### Work request
An exact copy of all the data below is needed.

..........

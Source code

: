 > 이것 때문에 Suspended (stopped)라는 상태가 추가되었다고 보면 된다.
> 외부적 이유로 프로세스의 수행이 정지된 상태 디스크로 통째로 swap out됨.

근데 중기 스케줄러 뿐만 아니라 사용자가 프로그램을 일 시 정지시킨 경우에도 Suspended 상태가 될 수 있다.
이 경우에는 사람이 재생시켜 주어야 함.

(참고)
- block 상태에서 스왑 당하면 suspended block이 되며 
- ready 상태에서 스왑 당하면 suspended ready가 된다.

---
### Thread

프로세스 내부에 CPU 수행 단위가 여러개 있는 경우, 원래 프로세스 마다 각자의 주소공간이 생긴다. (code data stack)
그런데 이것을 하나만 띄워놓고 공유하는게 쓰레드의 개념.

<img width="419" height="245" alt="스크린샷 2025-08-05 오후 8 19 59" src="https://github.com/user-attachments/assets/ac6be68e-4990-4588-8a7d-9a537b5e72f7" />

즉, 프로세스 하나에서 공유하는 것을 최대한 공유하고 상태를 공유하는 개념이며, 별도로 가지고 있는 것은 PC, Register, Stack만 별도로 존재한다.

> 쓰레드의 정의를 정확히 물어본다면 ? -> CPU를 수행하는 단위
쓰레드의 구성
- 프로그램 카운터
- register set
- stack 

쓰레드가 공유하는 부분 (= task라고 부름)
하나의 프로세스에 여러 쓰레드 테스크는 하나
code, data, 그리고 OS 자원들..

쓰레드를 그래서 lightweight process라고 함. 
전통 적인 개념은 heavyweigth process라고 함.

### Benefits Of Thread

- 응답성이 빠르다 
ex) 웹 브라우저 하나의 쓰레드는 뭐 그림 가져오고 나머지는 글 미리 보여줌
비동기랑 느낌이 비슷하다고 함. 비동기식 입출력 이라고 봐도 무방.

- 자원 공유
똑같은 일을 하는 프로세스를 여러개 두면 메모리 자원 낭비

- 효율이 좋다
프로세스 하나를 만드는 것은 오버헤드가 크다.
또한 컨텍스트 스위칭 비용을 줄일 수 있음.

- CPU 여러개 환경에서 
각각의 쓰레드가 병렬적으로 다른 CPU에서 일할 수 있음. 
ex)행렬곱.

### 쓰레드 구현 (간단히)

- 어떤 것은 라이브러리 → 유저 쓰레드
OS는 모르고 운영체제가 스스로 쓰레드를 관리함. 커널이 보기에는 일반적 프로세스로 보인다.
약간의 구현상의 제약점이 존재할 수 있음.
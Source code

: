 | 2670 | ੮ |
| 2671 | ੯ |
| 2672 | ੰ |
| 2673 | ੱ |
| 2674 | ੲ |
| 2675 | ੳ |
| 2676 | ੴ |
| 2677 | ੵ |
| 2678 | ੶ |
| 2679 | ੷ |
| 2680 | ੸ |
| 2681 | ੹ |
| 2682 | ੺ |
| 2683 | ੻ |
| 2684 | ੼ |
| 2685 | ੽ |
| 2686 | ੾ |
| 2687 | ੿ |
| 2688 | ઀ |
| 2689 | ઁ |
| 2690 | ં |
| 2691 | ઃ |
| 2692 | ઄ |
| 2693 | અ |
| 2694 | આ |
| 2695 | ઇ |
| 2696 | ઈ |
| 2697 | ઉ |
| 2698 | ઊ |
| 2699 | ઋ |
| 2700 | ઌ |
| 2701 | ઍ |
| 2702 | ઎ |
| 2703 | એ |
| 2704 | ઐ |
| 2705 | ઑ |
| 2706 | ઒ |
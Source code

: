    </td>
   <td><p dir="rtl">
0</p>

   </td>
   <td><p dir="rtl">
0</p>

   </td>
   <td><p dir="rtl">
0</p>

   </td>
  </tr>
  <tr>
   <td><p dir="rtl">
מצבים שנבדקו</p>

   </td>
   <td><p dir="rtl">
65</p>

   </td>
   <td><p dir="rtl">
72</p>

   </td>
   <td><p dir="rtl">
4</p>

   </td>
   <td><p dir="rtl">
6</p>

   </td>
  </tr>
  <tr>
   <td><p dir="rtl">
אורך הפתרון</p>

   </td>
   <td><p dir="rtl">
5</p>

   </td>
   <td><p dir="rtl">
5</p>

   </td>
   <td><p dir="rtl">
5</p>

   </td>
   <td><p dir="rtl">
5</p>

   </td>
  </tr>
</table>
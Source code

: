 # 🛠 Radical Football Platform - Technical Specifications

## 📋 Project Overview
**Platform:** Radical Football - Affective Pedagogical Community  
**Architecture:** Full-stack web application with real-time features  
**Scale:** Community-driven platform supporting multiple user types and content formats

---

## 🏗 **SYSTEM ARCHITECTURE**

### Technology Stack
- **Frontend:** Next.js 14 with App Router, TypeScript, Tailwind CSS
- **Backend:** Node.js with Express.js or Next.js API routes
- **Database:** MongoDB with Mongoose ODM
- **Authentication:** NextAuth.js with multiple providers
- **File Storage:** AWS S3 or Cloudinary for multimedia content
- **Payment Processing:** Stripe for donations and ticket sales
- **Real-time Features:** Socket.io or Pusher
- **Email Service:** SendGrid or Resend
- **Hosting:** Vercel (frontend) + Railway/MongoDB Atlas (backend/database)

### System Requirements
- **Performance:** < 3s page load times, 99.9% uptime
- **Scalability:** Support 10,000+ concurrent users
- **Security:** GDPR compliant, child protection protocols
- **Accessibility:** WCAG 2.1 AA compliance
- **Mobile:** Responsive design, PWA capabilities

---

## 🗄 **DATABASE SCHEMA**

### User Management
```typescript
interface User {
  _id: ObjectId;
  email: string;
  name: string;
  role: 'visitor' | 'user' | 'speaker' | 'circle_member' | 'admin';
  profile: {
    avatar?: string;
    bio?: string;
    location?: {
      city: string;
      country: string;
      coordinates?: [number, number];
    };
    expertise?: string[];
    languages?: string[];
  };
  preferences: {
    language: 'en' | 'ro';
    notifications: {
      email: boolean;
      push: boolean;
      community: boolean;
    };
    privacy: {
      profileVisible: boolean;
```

..........

### Completed task
Source code

: > 이것 때문에 Suspended (stopped)라는 상태가 추가되었다고 보면 된다.
> 외부적 이유로 프로세스의 수행이 정지된 상태 디스크로 통째로 swap out됨.

근데 중기 스케줄러 뿐만 아니라 사용자가 프로그램을 일 시 정지시킨 경우에도 Suspended 상태가 될 수 있다.
이 경우에는 사람이 재생시켜 주어야 함.

(참고)
- block 상태에서 스왑 당하면 suspended block이 되며 
- ready 상태에서 스왑 당하면 suspended ready가 된다.

---
### Thread

프로세스 내부에 CPU 수행 단위가 여러개 있는 경우, 원래 프로세스 마다 각자의 주소공간이 생긴다. (code data stack)
그런데 이것을 하나만 띄워놓고 공유하는게 쓰레드의 개념.

<img width="419" height="245" alt="스크린샷 2025-08-05 오후 8 19 59" src="https://github.com/user-attachments/assets/ac6be68e-4990-4588-8a7d-9a537b5e72f7" />

즉, 프로세스 하나에서 공유하는 것을 최대한 공유하고 상태를 공유하는 개념이며, 별도로 가지고 있는 것은 PC, Register, Stack만 별도로 존재한다.

> 쓰레드의 정의를 정확히 물어본다면 ? -> CPU를 수행하는 단위
쓰레드의 구성
- 프로그램 카운터
- register set
- stack 

쓰레드가 공유하는 부분 (= task라고 부름)
하나의 프로세스에 여러 쓰레드 테스크는 하나
code, data, 그리고 OS 자원들..

쓰레드를 그래서 lightweight process라고 함. 
전통 적인 개념은 heavyweigth process라고 함.

### Benefits Of Thread

- 응답성이 빠르다 
ex) 웹 브라우저 하나의 쓰레드는 뭐 그림 가져오고 나머지는 글 미리 보여줌
비동기랑 느낌이 비슷하다고 함. 비동기식 입출력 이라고 봐도 무방.

- 자원 공유
똑같은 일을 하는 프로세스를 여러개 두면 메모리 자원 낭비

- 효율이 좋다
프로세스 하나를 만드는 것은 오버헤드가 크다.
또한 컨텍스트 스위칭 비용을 줄일 수 있음.

- CPU 여러개 환경에서 
각각의 쓰레드가 병렬적으로 다른 CPU에서 일할 수 있음. 
ex)행렬곱.

### 쓰레드 구현 (간단히)

- 어떤 것은 라이브러리 → 유저 쓰레드
OS는 모르고 운영체제가 스스로 쓰레드를 관리함. 커널이 보기에는 일반적 프로세스로 보인다.
약간의 구현상의 제약점이 존재할 수 있음.
Source code

: | 2670 | ੮ |
| 2671 | ੯ |
| 2672 | ੰ |
| 2673 | ੱ |
| 2674 | ੲ |
| 2675 | ੳ |
| 2676 | ੴ |
| 2677 | ੵ |
| 2678 | ੶ |
| 2679 | ੷ |
| 2680 | ੸ |
| 2681 | ੹ |
| 2682 | ੺ |
| 2683 | ੻ |
| 2684 | ੼ |
| 2685 | ੽ |
| 2686 | ੾ |
| 2687 | ੿ |
| 2688 | ઀ |
| 2689 | ઁ |
| 2690 | ં |
| 2691 | ઃ |
| 2692 | ઄ |
| 2693 | અ |
| 2694 | આ |
| 2695 | ઇ |
| 2696 | ઈ |
| 2697 | ઉ |
| 2698 | ઊ |
| 2699 | ઋ |
| 2700 | ઌ |
| 2701 | ઍ |
| 2702 | ઎ |
| 2703 | એ |
| 2704 | ઐ |
| 2705 | ઑ |
| 2706 | ઒ |
Source code

:    </td>
   <td><p dir="rtl">
0</p>

   </td>
   <td><p dir="rtl">
0</p>

   </td>
   <td><p dir="rtl">
0</p>

   </td>
  </tr>
  <tr>
   <td><p dir="rtl">
מצבים שנבדקו</p>

   </td>
   <td><p dir="rtl">
65</p>

   </td>
   <td><p dir="rtl">
72</p>

   </td>
   <td><p dir="rtl">
4</p>

   </td>
   <td><p dir="rtl">
6</p>

   </td>
  </tr>
  <tr>
   <td><p dir="rtl">
אורך הפתרון</p>

   </td>
   <td><p dir="rtl">
5</p>

   </td>
   <td><p dir="rtl">
5</p>

   </td>
   <td><p dir="rtl">
5</p>

   </td>
   <td><p dir="rtl">
5</p>

   </td>
  </tr>
</table>
Source code

: # 🛠 Radical Football Platform - Technical Specifications

## 📋 Project Overview
**Platform:** Radical Football - Affective Pedagogical Community  
**Architecture:** Full-stack web application with real-time features  
**Scale:** Community-driven platform supporting multiple user types and content formats

---

## 🏗 **SYSTEM ARCHITECTURE**

### Technology Stack
- **Frontend:** Next.js 14 with App Router, TypeScript, Tailwind CSS
- **Backend:** Node.js with Express.js or Next.js API routes
- **Database:** MongoDB with Mongoose ODM
- **Authentication:** NextAuth.js with multiple providers
- **File Storage:** AWS S3 or Cloudinary for multimedia content
- **Payment Processing:** Stripe for donations and ticket sales
- **Real-time Features:** Socket.io or Pusher
- **Email Service:** SendGrid or Resend
- **Hosting:** Vercel (frontend) + Railway/MongoDB Atlas (backend/database)

### System Requirements
- **Performance:** < 3s page load times, 99.9% uptime
- **Scalability:** Support 10,000+ concurrent users
- **Security:** GDPR compliant, child protection protocols
- **Accessibility:** WCAG 2.1 AA compliance
- **Mobile:** Responsive design, PWA capabilities

---

## 🗄 **DATABASE SCHEMA**

### User Management
```typescript
interface User {
  _id: ObjectId;
  email: string;
  name: string;
  role: 'visitor' | 'user' | 'speaker' | 'circle_member' | 'admin';
  profile: {
    avatar?: string;
    bio?: string;
    location?: {
      city: string;
      country: string;
      coordinates?: [number, number];
    };
    expertise?: string[];
    languages?: string[];
  };
  preferences: {
    language: 'en' | 'ro';
    notifications: {
      email: boolean;
      push: boolean;
      community: boolean;
    };
    privacy: {
      profileVisible: boolean;
```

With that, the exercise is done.